A poco más de 72 horas de la debacle electoral del oficialismo, hemos asistido a impiadosos ataques de dirigentes afines al más rancio kirchnerismo hacia el primer mandatario, responsabilizándolo por el abultado traspié en las urnas y exigiendo cambios en su gabinete. Más allá de los gravísimos errores de una gestión gubernamental que sumó el desafío planteado por la pandemia de coronavirus, hay que decir que ninguno de los principales referentes de la coalición oficialista quedó bien parado. Empezando por la vicepresidenta de la Nación, que no solo perdió en la provincia de Buenos Aires, junto a Axel Kicillof y su hijo Máximo, sino también en Santa Cruz, y terminando con Sergio Massa, que nada pudo hacer para evitar una derrota en su partido, Tigre.

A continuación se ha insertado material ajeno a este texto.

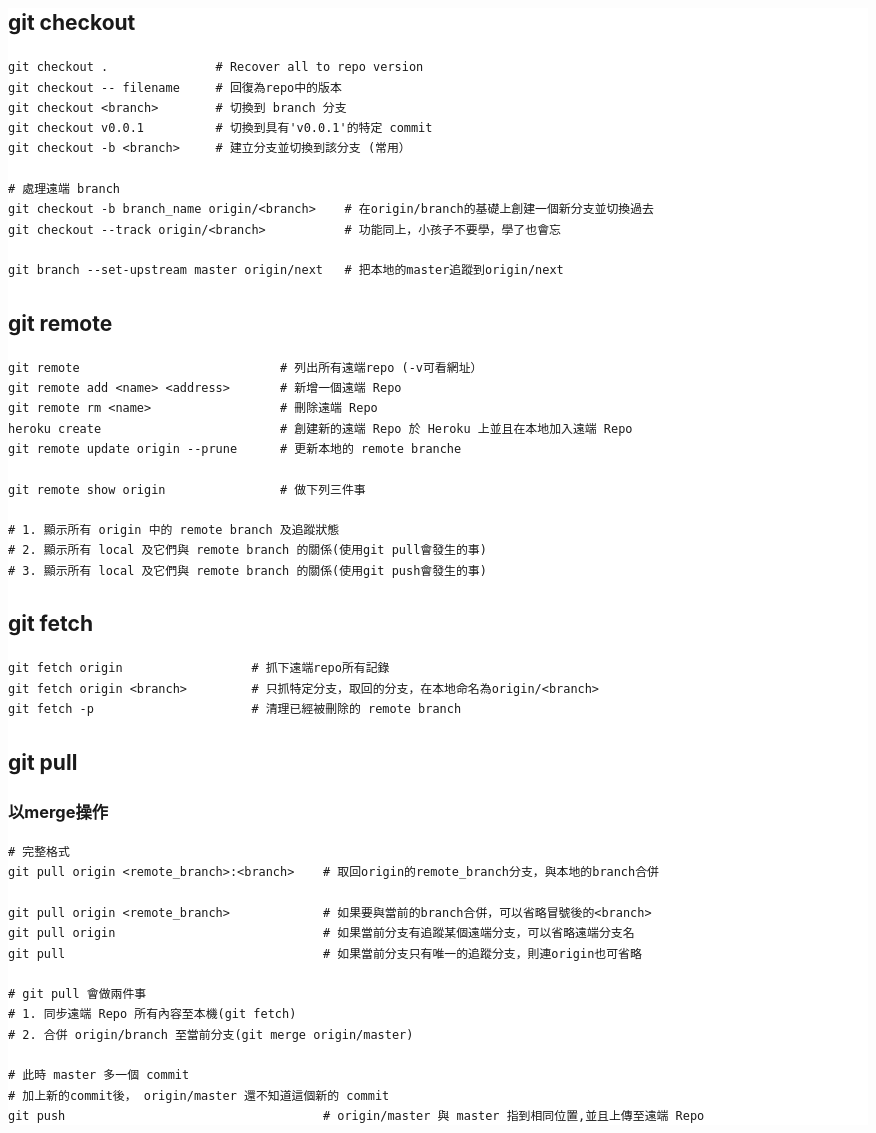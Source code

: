 ## git checkout
```
git checkout .               # Recover all to repo version
git checkout -- filename     # 回復為repo中的版本
git checkout <branch>        # 切換到 branch 分支
git checkout v0.0.1          # 切換到具有'v0.0.1'的特定 commit
git checkout -b <branch>     # 建立分支並切換到該分支 (常用）

# 處理遠端 branch
git checkout -b branch_name origin/<branch>    # 在origin/branch的基礎上創建一個新分支並切換過去
git checkout --track origin/<branch>           # 功能同上，小孩子不要學，學了也會忘

git branch --set-upstream master origin/next   # 把本地的master追蹤到origin/next
```

## git remote
```
git remote                            # 列出所有遠端repo (-v可看網址）
git remote add <name> <address>       # 新增一個遠端 Repo
git remote rm <name>                  # 刪除遠端 Repo
heroku create                         # 創建新的遠端 Repo 於 Heroku 上並且在本地加入遠端 Repo
git remote update origin --prune      # 更新本地的 remote branche

git remote show origin                # 做下列三件事

# 1. 顯示所有 origin 中的 remote branch 及追蹤狀態
# 2. 顯示所有 local 及它們與 remote branch 的關係(使用git pull會發生的事)
# 3. 顯示所有 local 及它們與 remote branch 的關係(使用git push會發生的事)
```

## git fetch
```
git fetch origin                  # 抓下遠端repo所有記錄
git fetch origin <branch>         # 只抓特定分支，取回的分支，在本地命名為origin/<branch>
git fetch -p                      # 清理已經被刪除的 remote branch
```

## git pull

### 以merge操作

```
# 完整格式
git pull origin <remote_branch>:<branch>    # 取回origin的remote_branch分支，與本地的branch合併

git pull origin <remote_branch>             # 如果要與當前的branch合併，可以省略冒號後的<branch>
git pull origin                             # 如果當前分支有追蹤某個遠端分支，可以省略遠端分支名
git pull                                    # 如果當前分支只有唯一的追蹤分支，則連origin也可省略

# git pull 會做兩件事
# 1. 同步遠端 Repo 所有內容至本機(git fetch)
# 2. 合併 origin/branch 至當前分支(git merge origin/master)

# 此時 master 多一個 commit
# 加上新的commit後， origin/master 還不知道這個新的 commit
git push                                    # origin/master 與 master 指到相同位置,並且上傳至遠端 Repo
```
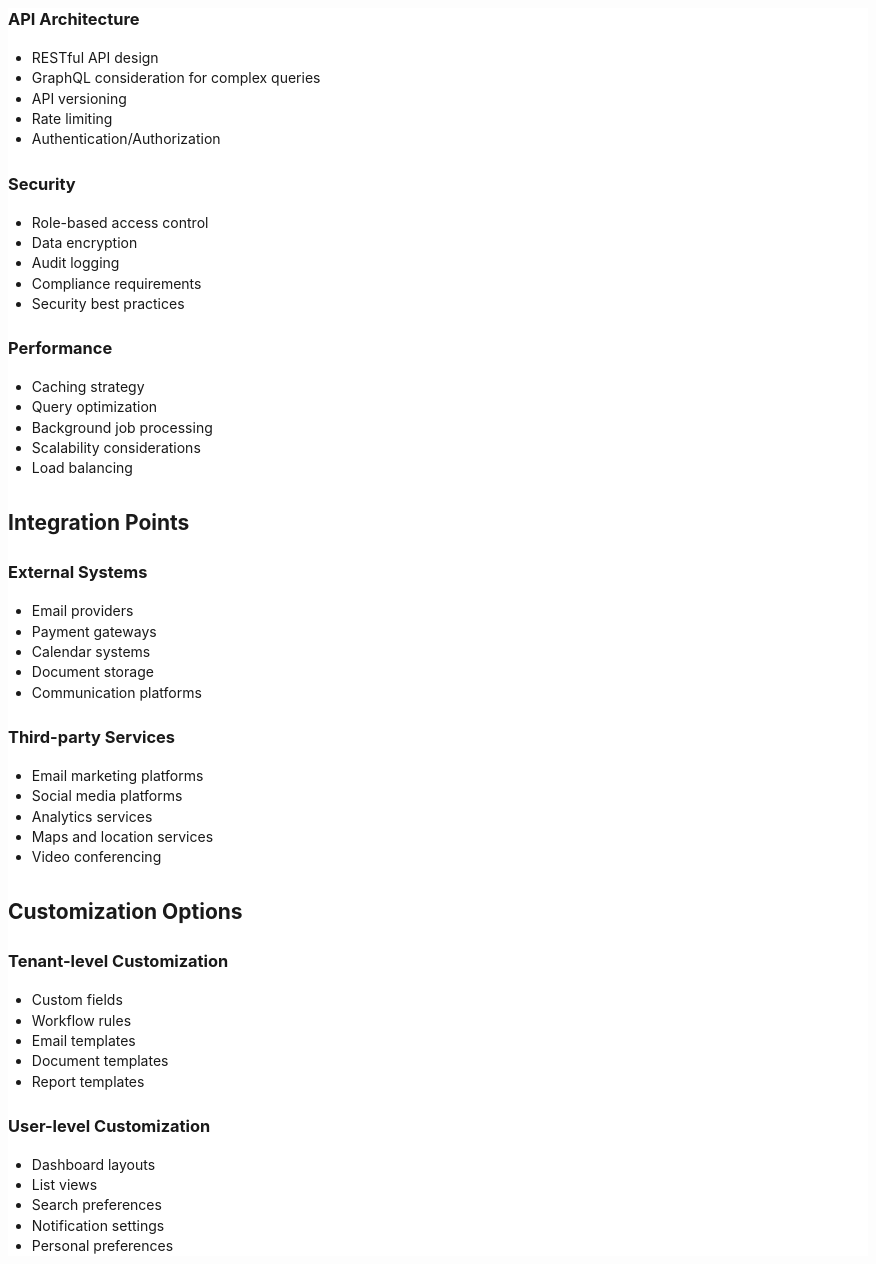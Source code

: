 ### API Architecture
- RESTful API design
- GraphQL consideration for complex queries
- API versioning
- Rate limiting
- Authentication/Authorization

### Security
- Role-based access control
- Data encryption
- Audit logging
- Compliance requirements
- Security best practices

### Performance
- Caching strategy
- Query optimization
- Background job processing
- Scalability considerations
- Load balancing

## Integration Points

### External Systems
- Email providers
- Payment gateways
- Calendar systems
- Document storage
- Communication platforms

### Third-party Services
- Email marketing platforms
- Social media platforms
- Analytics services
- Maps and location services
- Video conferencing

## Customization Options

### Tenant-level Customization
- Custom fields
- Workflow rules
- Email templates
- Document templates
- Report templates

### User-level Customization
- Dashboard layouts
- List views
- Search preferences
- Notification settings
- Personal preferences
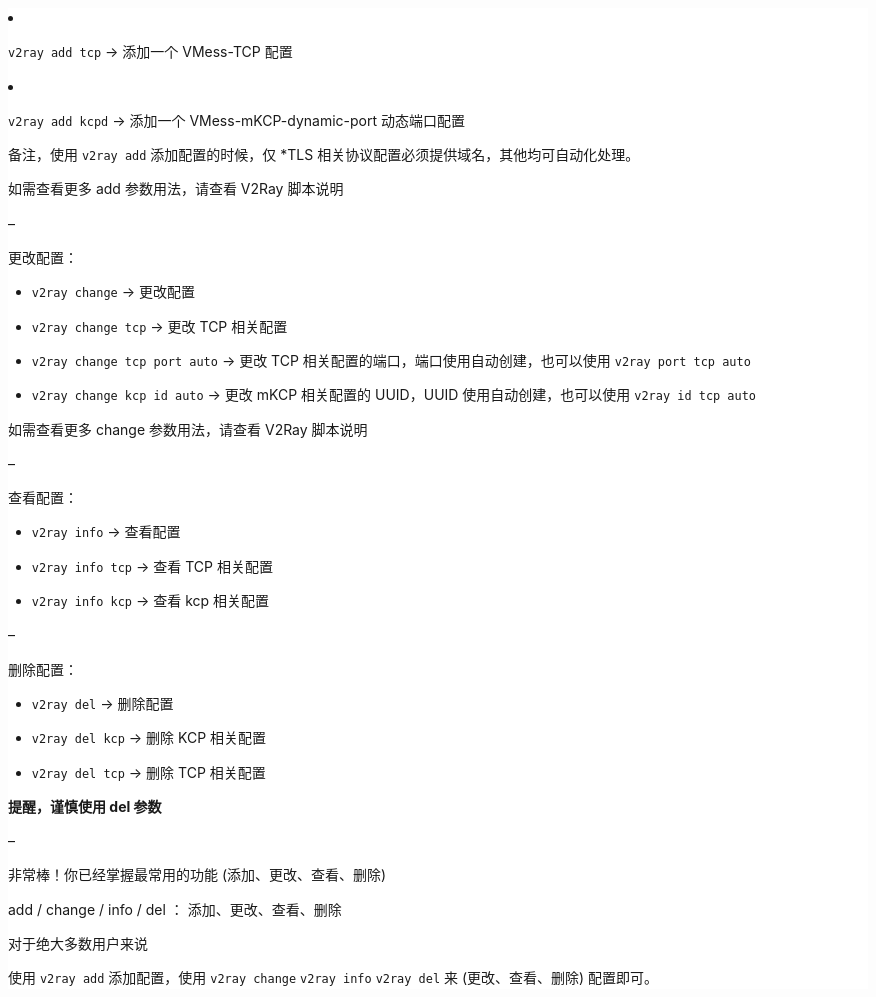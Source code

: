 <li><p><code>v2ray add tcp</code> -&gt; 添加一个 VMess-TCP 配置</p></li>

<li><p><code>v2ray add kcpd</code> -&gt; 添加一个 VMess-mKCP-dynamic-port 动态端口配置</p></li>
</ul>

<p>备注，使用 <code>v2ray add</code> 添加配置的时候，仅 *TLS 相关协议配置必须提供域名，其他均可自动化处理。</p>

<p>如需查看更多 add 参数用法，请查看 V2Ray 脚本说明</p>

<p>&ndash;</p>

<p>更改配置：</p>

<ul>
<li><p><code>v2ray change</code> -&gt; 更改配置</p></li>

<li><p><code>v2ray change tcp</code> -&gt; 更改 TCP 相关配置</p></li>

<li><p><code>v2ray change tcp port auto</code> -&gt; 更改 TCP 相关配置的端口，端口使用自动创建，也可以使用 <code>v2ray port tcp auto</code></p></li>

<li><p><code>v2ray change kcp id auto</code> -&gt; 更改 mKCP 相关配置的 UUID，UUID 使用自动创建，也可以使用 <code>v2ray id tcp auto</code></p></li>
</ul>

<p>如需查看更多 change 参数用法，请查看 V2Ray 脚本说明</p>

<p>&ndash;</p>

<p>查看配置：</p>

<ul>
<li><p><code>v2ray info</code> -&gt; 查看配置</p></li>

<li><p><code>v2ray info tcp</code> -&gt; 查看 TCP 相关配置</p></li>

<li><p><code>v2ray info kcp</code> -&gt; 查看 kcp 相关配置</p></li>
</ul>

<p>&ndash;</p>

<p>删除配置：</p>

<ul>
<li><p><code>v2ray del</code> -&gt; 删除配置</p></li>

<li><p><code>v2ray del kcp</code> -&gt; 删除 KCP 相关配置</p></li>

<li><p><code>v2ray del tcp</code> -&gt; 删除 TCP 相关配置</p></li>
</ul>

<p><strong>提醒，谨慎使用 del 参数</strong></p>

<p>&ndash;</p>

<p>非常棒！你已经掌握最常用的功能 (添加、更改、查看、删除)</p>

<p>add / change / info / del ： 添加、更改、查看、删除</p>

<p>对于绝大多数用户来说</p>

<p>使用 <code>v2ray add</code> 添加配置，使用 <code>v2ray change</code> <code>v2ray info</code> <code>v2ray del</code> 来 (更改、查看、删除) 配置即可。</p>
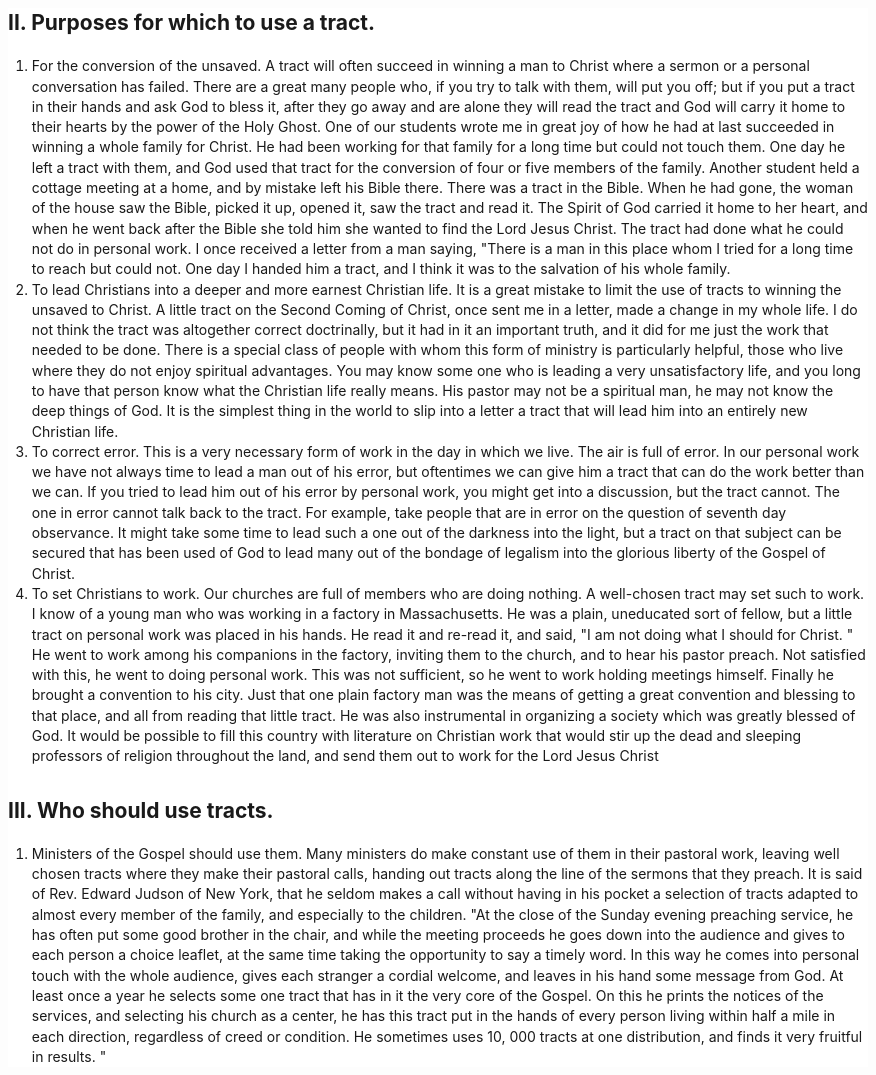 ## II. Purposes for which to use a tract. 
1. For the conversion of the unsaved. A tract will often succeed in winning a man to Christ where a sermon or a personal conversation has failed. There are a great many people who, if you try to talk with them, will put you off; but if you put a tract in their hands and ask God to bless it, after they go away and are alone they will read the tract and God will carry it home to their hearts by the power of the Holy Ghost. One of our students wrote me in great joy of how he had at last succeeded in winning a whole family for Christ. He had been working for that family for a long time but could not touch them. One day he left a tract with them, and God used that tract for the conversion of four or five members of the family. Another student held a cottage meeting at a home, and by mistake left his Bible there. There was a tract in the Bible. When he had gone, the woman of the house saw the Bible, picked it up, opened it, saw the tract and read it. The Spirit of God carried it home to her heart, and when he went back after the Bible she told him she wanted to find the Lord Jesus Christ. The tract had done what he could not do in personal work. I once received a letter from a man saying, "There is a man in this place whom I tried for a long time to reach but could not. One day I handed him a tract, and I think it was to the salvation of his whole family. 
2. To lead Christians into a deeper and more earnest Christian life. It is a great mistake to limit the use of tracts to winning the unsaved to Christ. A little tract on the Second Coming of Christ, once sent me in a letter, made a change in my whole life. I do not think the tract was altogether correct doctrinally, but it had in it an important truth, and it did for me just the work that needed to be done. 
There is a special class of people with whom this form of ministry is particularly helpful, those who live where they do not enjoy spiritual advantages. You may know some one who is leading a very unsatisfactory life, and you long to have that person know what the Christian life really means. His pastor may not be a spiritual man, he may not know the deep things of God. It is the simplest thing in the world to slip into a letter a tract that will lead him into an entirely new Christian life. 
3. To correct error. This is a very necessary form of work in the day in which we live. The air is full of error. In our personal work we have not always time to lead a man out of his error, but oftentimes we can give him a tract that can do the work better than we can. If you tried to lead him out of his error by personal work, you might get into a discussion, but the tract cannot. The one in error cannot talk back to the tract. For example, take people that are in error on the question of seventh day observance. It might take some time to lead such a one out of the darkness into the light, but a tract on that subject can be secured that has been used of God to lead many out of the bondage of legalism into the glorious liberty of the Gospel of Christ. 
4. To set Christians to work. Our churches are full of members who are doing nothing. A well-chosen tract may set such to work. I know of a young man who was working in a factory in Massachusetts. He was a plain, uneducated sort of fellow, but a little tract on personal work was placed in his hands. He read it and re-read it, and said, "I am not doing what I should for Christ. " He went to work among his companions in the factory, inviting them to the church, and to hear his pastor preach. Not satisfied with this, he went to doing personal work. This was not sufficient, so he went to work holding meetings himself. Finally he brought a convention to his city. Just that one plain factory man was the means of getting a great convention and blessing to that place, and all from reading that little tract. He was also instrumental in organizing a society which was greatly blessed of God. It would be possible to fill this country with literature on Christian work that would stir up the dead and sleeping professors of religion throughout the land, and send them out to work for the Lord Jesus Christ 


## III. Who should use tracts.
1. Ministers of the Gospel should use them. Many ministers do make constant use of them in their pastoral work, leaving well chosen tracts where they make their pastoral calls, handing out tracts along the line of the sermons that they preach. It is said of Rev. Edward Judson of New York, that he seldom makes a call without having in his pocket a selection of tracts adapted to almost every member of the family, and especially to the children. "At the close of the Sunday evening preaching service, he has often put some good brother in the chair, and while the meeting proceeds he goes down into the audience and gives to each person a choice leaflet, at the same time taking the opportunity to say a timely word. In this way he comes into personal touch with the whole audience, gives each stranger a cordial welcome, and leaves in his hand some message from God. At least once a year he selects some one tract that has in it the very core of the Gospel. On this he prints the notices of the services, and selecting his church as a center, he has this tract put in the hands of every person living within half a mile in each direction, regardless of creed or condition. He sometimes uses 10, 000 tracts at one distribution, and finds it very fruitful in results. "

La crisis del oficialismo se ve, de este modo, agrandada por la orfandad en que las elecciones dejaron a prácticamente todos sus principales dirigentes. Y obliga a preguntarse quién está en condiciones de arrojar la primera piedra. O, en otros términos, quién tiene la autoridad suficiente como para imponer cambios que, en el actual sistema presidencialista, son potestad del titular del Poder Ejecutivo, por más debilitado que esté.
Por ahora, pese a las ya inocultables disputas internas, se advierte una peligrosa coincidencia, al menos en los mensajes públicos del Presidente y de la dirigencia kirchnerista, en la necesidad de “profundizar la gestión”. Algo que no puede interpretarse más que como la insistencia en los errores, en recurrir con desesperación a volcar irresponsablemente en las calles y en los bolsillos de la población un dinero que no está disponible en las arcas del Estado y que solo puede salir de una mayor emisión monetaria, que agravará el problema de la inflación y que generará más pobres.
Frente a estas circunstancias, es de esperar que la política, como arte de lo posible, encuentre dentro de las instituciones de la democracia una salida racional y consensuada a este desaguisado.